In a prior post we talked about how technology turns scarcity into abundance. And how, when it does this, a new scarcity emerges. So companies are both in the business of conquering scarcity and creating new forms of it in the process.
This week we’ll talk about a new scarcity that emerges more frequently in on a place as abundant as the internet — “positional scarcity”. This kind of scarcity isn’t objectively desirable so much as it is positionally desirable: having a nice watch or sports car or brand name college degree may have some objective utility, but the majority of its value is in the standing it grants you relative to others. Many of the world’s oldest and biggest industries, like fashion and real estate, are built entirely around positional scarcity.
We talked previously about how education is built on positional scarcity:
“College isn’t insurance — It’s a nightclub. If colleges were normal businesses, with the entire world clamoring to get in, they’d increase enrollment. If they’re offering a great product, more people should benefit from it. But not universities. Because it's not about learning, it's about status. Indeed: Colleges don’t gain their power from how many people benefit from it, they get their power from how many people can't benefit from it. We have a massive velvet rope with a long line of people trying to get in, and the more exclusive you make it, the more valuable it is...like a nightclub.”

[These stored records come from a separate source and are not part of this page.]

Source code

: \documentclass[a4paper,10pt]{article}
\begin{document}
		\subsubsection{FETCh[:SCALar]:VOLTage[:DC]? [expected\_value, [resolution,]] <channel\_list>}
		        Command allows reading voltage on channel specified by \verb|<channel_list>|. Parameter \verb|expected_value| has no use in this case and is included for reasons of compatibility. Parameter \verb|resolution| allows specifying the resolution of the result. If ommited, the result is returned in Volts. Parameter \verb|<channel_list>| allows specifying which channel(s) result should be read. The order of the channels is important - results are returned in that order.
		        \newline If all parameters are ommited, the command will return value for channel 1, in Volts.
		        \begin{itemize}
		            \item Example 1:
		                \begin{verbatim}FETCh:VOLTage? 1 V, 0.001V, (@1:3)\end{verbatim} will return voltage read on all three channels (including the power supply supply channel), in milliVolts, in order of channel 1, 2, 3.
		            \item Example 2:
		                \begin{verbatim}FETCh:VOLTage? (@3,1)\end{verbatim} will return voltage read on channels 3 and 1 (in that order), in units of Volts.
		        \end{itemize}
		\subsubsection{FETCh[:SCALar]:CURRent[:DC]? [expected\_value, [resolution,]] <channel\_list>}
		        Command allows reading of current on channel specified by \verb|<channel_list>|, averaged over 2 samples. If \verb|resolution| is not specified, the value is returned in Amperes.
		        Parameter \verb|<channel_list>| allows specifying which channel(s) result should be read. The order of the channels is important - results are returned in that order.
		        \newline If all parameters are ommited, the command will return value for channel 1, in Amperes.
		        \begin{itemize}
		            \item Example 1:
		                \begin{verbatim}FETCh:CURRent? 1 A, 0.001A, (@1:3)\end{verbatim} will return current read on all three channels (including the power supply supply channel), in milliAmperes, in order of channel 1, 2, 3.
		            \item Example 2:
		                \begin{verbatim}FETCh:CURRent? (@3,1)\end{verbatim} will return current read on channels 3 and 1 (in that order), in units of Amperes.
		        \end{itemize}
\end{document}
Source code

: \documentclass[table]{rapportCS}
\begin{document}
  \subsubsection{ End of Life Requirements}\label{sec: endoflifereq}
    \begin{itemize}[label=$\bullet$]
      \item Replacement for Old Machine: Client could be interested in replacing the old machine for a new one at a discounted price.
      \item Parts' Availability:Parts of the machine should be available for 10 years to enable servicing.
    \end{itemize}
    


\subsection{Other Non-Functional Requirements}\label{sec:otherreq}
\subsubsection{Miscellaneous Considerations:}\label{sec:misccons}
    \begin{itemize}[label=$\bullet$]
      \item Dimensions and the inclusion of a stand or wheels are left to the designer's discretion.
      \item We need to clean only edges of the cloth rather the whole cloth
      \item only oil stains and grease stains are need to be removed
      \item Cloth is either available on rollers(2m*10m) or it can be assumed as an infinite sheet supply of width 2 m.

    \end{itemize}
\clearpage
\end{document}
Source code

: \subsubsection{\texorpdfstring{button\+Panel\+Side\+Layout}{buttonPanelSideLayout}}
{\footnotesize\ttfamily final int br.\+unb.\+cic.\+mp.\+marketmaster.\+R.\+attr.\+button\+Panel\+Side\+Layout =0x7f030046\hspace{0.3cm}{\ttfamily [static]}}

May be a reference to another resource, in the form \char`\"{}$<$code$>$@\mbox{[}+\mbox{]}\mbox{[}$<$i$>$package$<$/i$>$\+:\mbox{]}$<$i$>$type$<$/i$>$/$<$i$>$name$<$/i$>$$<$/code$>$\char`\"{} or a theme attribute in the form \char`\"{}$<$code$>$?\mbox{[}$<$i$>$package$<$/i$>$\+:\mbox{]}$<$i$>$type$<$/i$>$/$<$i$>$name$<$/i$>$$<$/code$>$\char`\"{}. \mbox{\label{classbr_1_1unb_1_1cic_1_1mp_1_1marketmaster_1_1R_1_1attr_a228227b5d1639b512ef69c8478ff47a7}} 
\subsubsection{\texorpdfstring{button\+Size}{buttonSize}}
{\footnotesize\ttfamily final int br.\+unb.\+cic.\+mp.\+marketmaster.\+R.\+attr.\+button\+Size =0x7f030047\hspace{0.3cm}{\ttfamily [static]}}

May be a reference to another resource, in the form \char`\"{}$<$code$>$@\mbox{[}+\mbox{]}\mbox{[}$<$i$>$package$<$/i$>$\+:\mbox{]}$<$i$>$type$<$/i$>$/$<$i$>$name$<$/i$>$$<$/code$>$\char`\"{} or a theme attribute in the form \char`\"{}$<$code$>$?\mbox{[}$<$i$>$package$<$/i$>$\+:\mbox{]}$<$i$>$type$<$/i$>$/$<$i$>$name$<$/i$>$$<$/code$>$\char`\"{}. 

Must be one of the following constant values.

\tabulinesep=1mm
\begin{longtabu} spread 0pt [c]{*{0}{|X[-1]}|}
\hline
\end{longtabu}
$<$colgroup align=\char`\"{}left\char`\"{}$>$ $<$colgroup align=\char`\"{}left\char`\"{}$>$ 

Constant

Sidenote: It’s interesting to compare scarcity in education to the startup world. YC has grown its class size 25x+ in the last 10 years while elite universities have mostly kept class sizes the same. The startup ecosystem embraces more founders because their status is determined by exits; elite universities keep classes small because their status is determined by acceptance rates.
There are different kinds of positional scarcity, as Alex Danco aptly describes:
There’s curation: an abundance of people creating music creates demand for record labels, DJs, and other tastemakers to do the job of picking, “Out of all these options, which song should get heard? (e.g. Product Hunt, Gartner,)
There’s prestige: an abundance of prosperity makes it harder to preserve and distinguish high status: “Now that everyone has a car, how do I make sure that my car is the most impressive, and everyone knows it? (e.g. Porsch, Tesla)
There’s access: an abundance of people all vying for each others’ attention and patronage creates a high premium for moving to the front of that line: “How much would you pay to skip the congestion and get to where you need to go?”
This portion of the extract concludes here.